Erin Taylor, Mass Energy’s Marketing and Membership Director, explained during the bootcamp that RECS are divided into classes based on criteria specified by the RPS.
For example, Massachusetts Class 1 RECs come from specifically defined New England renewable energy generators that have been built since 1997. Because the state requires energy suppliers to source an ever-increasing percentage of their electric load each year from Massachusetts Class 1 RECs, the more of these RECs that consumers demand, the greater percentage of local, renewable energy gets pushed onto the Massachusetts power grid — beyond what is already required by law. Class 1 RECs displace fossil fuel on the state’s energy grid.
For these reasons, Taylor says,
“One Massachusetts Class 1 REC is better than 1000 non-Class 1 RECs — buying a REC from a hydro power plant in Texas has no impact on the Massachusetts energy grid. Massachusetts Class 1 RECs are the strongest and best in the country.”
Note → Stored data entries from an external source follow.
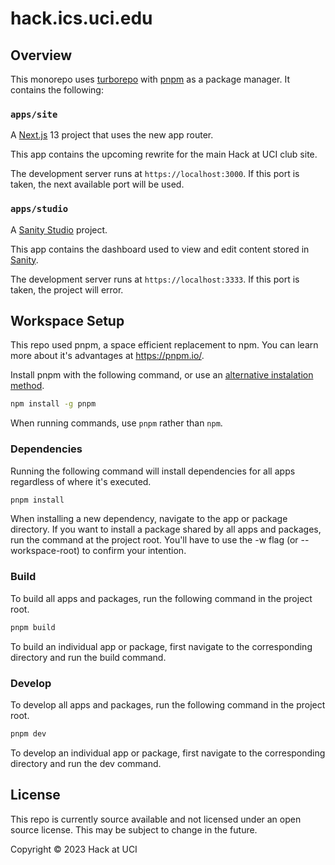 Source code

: # hack.ics.uci.edu

## Overview

This monorepo uses [turborepo](https://turbo.build/repo) with [pnpm](https://pnpm.io) as a package manager. It contains the following:

### `apps/site`

A [Next.js](https://nextjs.org/) 13 project that uses the new app router.

This app contains the upcoming rewrite for the main Hack at UCI club site.

The development server runs at `https://localhost:3000`. If this port is taken, the next available port will be used.

### `apps/studio`

A [Sanity Studio](https://www.sanity.io/studio) project.

This app contains the dashboard used to view and edit content stored in [Sanity](https://www.sanity.io/).

The development server runs at `https://localhost:3333`. If this port is taken, the project will error.

## Workspace Setup

This repo used pnpm, a space efficient replacement to npm.
You can learn more about it's advantages at <https://pnpm.io/>.

Install pnpm with the following command, or use an [alternative instalation method](https://pnpm.io/installation).

```bash
npm install -g pnpm
```

When running commands, use `pnpm` rather than `npm`.

### Dependencies

Running the following command will install dependencies for all apps regardless of where it's executed.

```bash
pnpm install
```

When installing a new dependency, navigate to the app or package directory. If you want to install a package shared by all apps and packages, run the command at the project root. You'll have to use the -w flag (or --workspace-root) to confirm your intention.

### Build

To build all apps and packages, run the following command in the project root.

```bash
pnpm build
```

To build an individual app or package, first navigate to the corresponding directory and run the build command.

### Develop

To develop all apps and packages, run the following command in the project root.

```bash
pnpm dev
```

To develop an individual app or package, first navigate to the corresponding directory and run the dev command.

## License

This repo is currently source available and not licensed under an open source license. This may be subject to change in the future.

Copyright © 2023 Hack at UCI
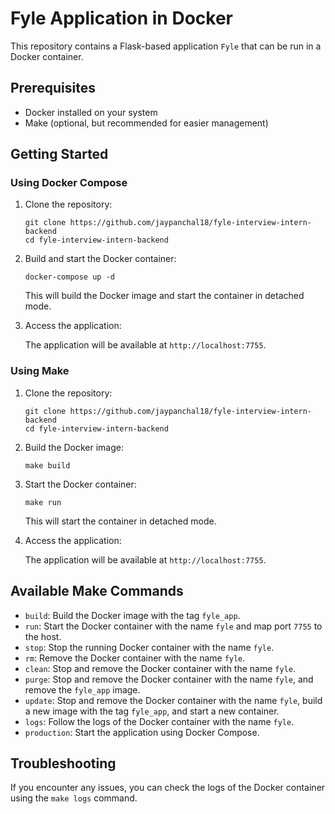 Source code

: # Fyle Application in Docker

This repository contains a Flask-based application `Fyle` that can be run in a Docker container.

## Prerequisites

- Docker installed on your system
- Make (optional, but recommended for easier management)

## Getting Started

### Using Docker Compose

1. Clone the repository:

   ```
   git clone https://github.com/jaypanchal18/fyle-interview-intern-backend
   cd fyle-interview-intern-backend
   ```

2. Build and start the Docker container:

   ```
   docker-compose up -d
   ```

   This will build the Docker image and start the container in detached mode.

3. Access the application:

   The application will be available at `http://localhost:7755`.

### Using Make

1. Clone the repository:

   ```
   git clone https://github.com/jaypanchal18/fyle-interview-intern-backend
   cd fyle-interview-intern-backend
   ```

2. Build the Docker image:

   ```
   make build
   ```

3. Start the Docker container:

   ```
   make run
   ```

   This will start the container in detached mode.

4. Access the application:

   The application will be available at `http://localhost:7755`.

## Available Make Commands

- `build`: Build the Docker image with the tag `fyle_app`.
- `run`: Start the Docker container with the name `fyle` and map port `7755` to the host.
- `stop`: Stop the running Docker container with the name `fyle`.
- `rm`: Remove the Docker container with the name `fyle`.
- `clean`: Stop and remove the Docker container with the name `fyle`.
- `purge`: Stop and remove the Docker container with the name `fyle`, and remove the `fyle_app` image.
- `update`: Stop and remove the Docker container with the name `fyle`, build a new image with the tag `fyle_app`, and start a new container.
- `logs`: Follow the logs of the Docker container with the name `fyle`.
- `production`: Start the application using Docker Compose.

## Troubleshooting

If you encounter any issues, you can check the logs of the Docker container using the `make logs` command.
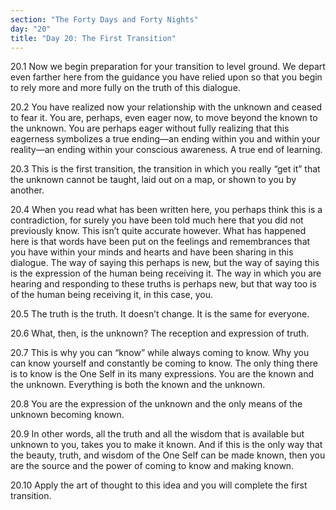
 ```yaml
---
section: "The Forty Days and Forty Nights"
day: "20"
title: "Day 20: The First Transition"
---
```


20.1 Now we begin preparation for your transition to level ground. We
depart even farther here from the guidance you have relied upon so that
you begin to rely more and more fully on the truth of this dialogue.

20.2 You have realized now your relationship with the unknown and ceased
to fear it. You are, perhaps, even eager now, to move beyond the known
to the unknown. You are perhaps eager without fully realizing that this
eagerness symbolizes a true ending—an ending within you and within your
reality—an ending within your conscious awareness. A true end of
learning.

20.3 This is the first transition, the transition in which you really
“get it” that the unknown cannot be taught, laid out on a map, or shown
to you by another.

20.4 When you read what has been written here, you perhaps think this is
a contradiction, for surely you have been told much here that you did
not previously know. This isn’t quite accurate however. What has
happened here is that words have been put on the feelings and
remembrances that you have within your minds and hearts and have been
sharing in this dialogue. The way of saying this perhaps is new, but the
way of saying this is the expression of the human being receiving it.
The way in which you are hearing and responding to these truths is
perhaps new, but that way too is of the human being receiving it, in
this case, you.

20.5 The truth is the truth. It doesn’t change. It is the same for
everyone.

20.6 What, then, is the unknown? The reception and expression of truth.

20.7 This is why you can “know” while always coming to know.  Why you
can know yourself and constantly be coming to know. The only thing there
is to know is the One Self in its many expressions. You are the known
and the unknown. Everything is both the known and the unknown.

20.8 You are the expression of the unknown and the only means of the
unknown becoming known.

20.9 In other words, all the truth and all the wisdom that is available
but unknown to you, takes you to make it known. And if this is the only
way that the beauty, truth, and wisdom of the One Self can be made
known, then you are the source and the power of coming to know and
making known.

20.10 Apply the art of thought to this idea and you will complete the
first transition.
I also found out that several Massachusetts communities are working to do better than the state law through green municipal aggregation. Massachusetts law allows its communities to choose their own electricity supplier for their residents. This is known as municipal aggregation or community choice aggregation, which, according to Mass Energy’s web site,
“[Is] a model that allows for important energy decisions to be made at the local level rather than by an investor-owned utility or by a for-profit competitive electricity supplier.”
Green municipal aggregation enables cities and towns to bundle Mass Energy’s Class 1 RECs into their community’s new aggregation electricity supply to provide five percent more green power than what is required by the state’s RPS.
Not only does that additional five percent of green power enable communities to leapfrog ahead of state law by five years, it also sends a message to policy makers that the state’s RPS is too slow. As Taylor pointed out during the bootcamp,
“Your town’s electricity mix could be 16 percent renewable. It adds only $1.50 a month to a customer’s payment, or five cents a day, while remaining cost-competitive with the utility’s basic service.”
My final bootcamp takeaway? As Taylor noted in her presentation, when it comes to sourcing the electrons traveling through the wires into our homes,
“In Massachusetts, People have a choice.”